Octávio Carmo, Agência ECCLESIA
Entre milhares de palavras, imagens e gestos que fazem uma década de pontificado, é difícil escolher uma frase que defina Francisco, mas não resisto: “um amor que se estende para além das fronteiras” (‘Fratelli Tutti’). O Papa que veio “quase do fim do mundo” tem como prioridades a renovação da Igreja e a transformação do mundo, dois círculos fundamentais que se cruzam no seu pensamento e que se iluminam reciprocamente.
Uma Igreja de portas abertas é, necessariamente, uma comunidade sem fronteiras, da mesma maneira que um mundo onde todos são irmãos, ‘Fratelli Tutti’, tem de ser marcado pela fraternidade e a amizade social, como alternativa ao individualismo e indiferença.
‘Fratelli Tutti’, a encíclica-síntese do pontificado, alertava para um mundo de “analfabetos no acompanhar, cuidar e sustentar os mais frágeis e vulneráveis”. Um desafio tremendo, que vai para além das fronteiras católicas e questiona o mais íntimo da humanidade de cada um.
Com a encíclica ‘Laudato Si’, Francisco abriu as fronteiras do seu discurso e colocou a Igreja Católica na liderança do movimento mundial para a defesa do ambiente, congregando à sua volta apoios das mais diversas proveniências.
Se o primeiro Papa sul-americano decidiu enfrentar a “globalização da indiferença” e o “dogma” neoliberal – denunciando uma economia que “mata” -, com a defesa intransigente dos três “t” – terra, teto e trabalho -, internamente lançou uma dinâmica de transformação e debate, com atenção às “periferias” geográficas e existenciais.

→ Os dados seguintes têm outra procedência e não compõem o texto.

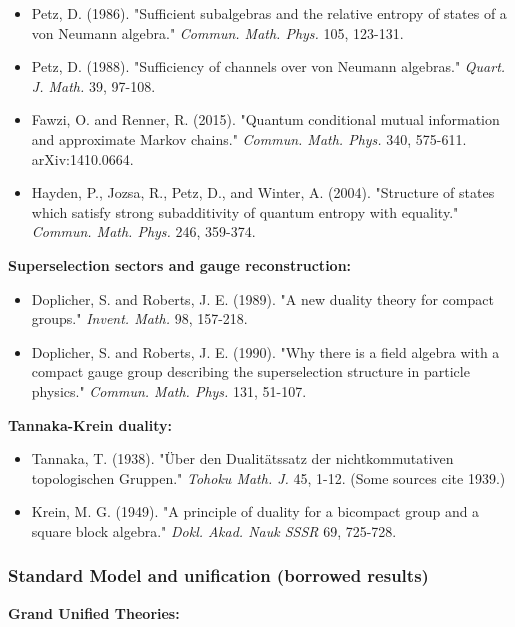 \begin{itemize}
\tightlist
\item
  Petz, D. (1986). "Sufficient subalgebras and the relative entropy of states of a von Neumann algebra." \emph{Commun. Math. Phys.} 105, 123-131.
\item
  Petz, D. (1988). "Sufficiency of channels over von Neumann algebras." \emph{Quart. J. Math.} 39, 97-108.
\item
  Fawzi, O. and Renner, R. (2015). "Quantum conditional mutual information and approximate Markov chains." \emph{Commun. Math. Phys.} 340, 575-611. arXiv:1410.0664.
\item
  Hayden, P., Jozsa, R., Petz, D., and Winter, A. (2004). "Structure of states which satisfy strong subadditivity of quantum entropy with equality." \emph{Commun. Math. Phys.} 246, 359-374.
\end{itemize}

\textbf{Superselection sectors and gauge reconstruction:}

\begin{itemize}
\tightlist
\item
  Doplicher, S. and Roberts, J. E. (1989). "A new duality theory for compact groups." \emph{Invent. Math.} 98, 157-218.
\item
  Doplicher, S. and Roberts, J. E. (1990). "Why there is a field algebra with a compact gauge group describing the superselection structure in particle physics." \emph{Commun. Math. Phys.} 131, 51-107.
\end{itemize}

\textbf{Tannaka-Krein duality:}

\begin{itemize}
\tightlist
\item
  Tannaka, T. (1938). "\"{U}ber den Dualit\"{a}tssatz der nichtkommutativen topologischen Gruppen." \emph{Tohoku Math. J.} 45, 1-12. (Some sources cite 1939.)
\item
  Krein, M. G. (1949). "A principle of duality for a bicompact group and a square block algebra." \emph{Dokl. Akad. Nauk SSSR} 69, 725-728.
\end{itemize}

\subsubsection{Standard Model and unification (borrowed results)}\label{standard-model-and-unification-borrowed-results}

\textbf{Grand Unified Theories:}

Francisco apelou a uma luta “total” e global perante crise dos abusos sexuais, definindo uma política de “tolerância zero”. Este é um tema decisivo para a avaliação do pontificado, sobretudo no que diz respeito à sua aposta no envolvimento dos episcopados locais em processos efetivos de decisão, uma lógica que se estende ao processo sinodal 2021-2024, apesar das resistências e receios de vários responsáveis católicos.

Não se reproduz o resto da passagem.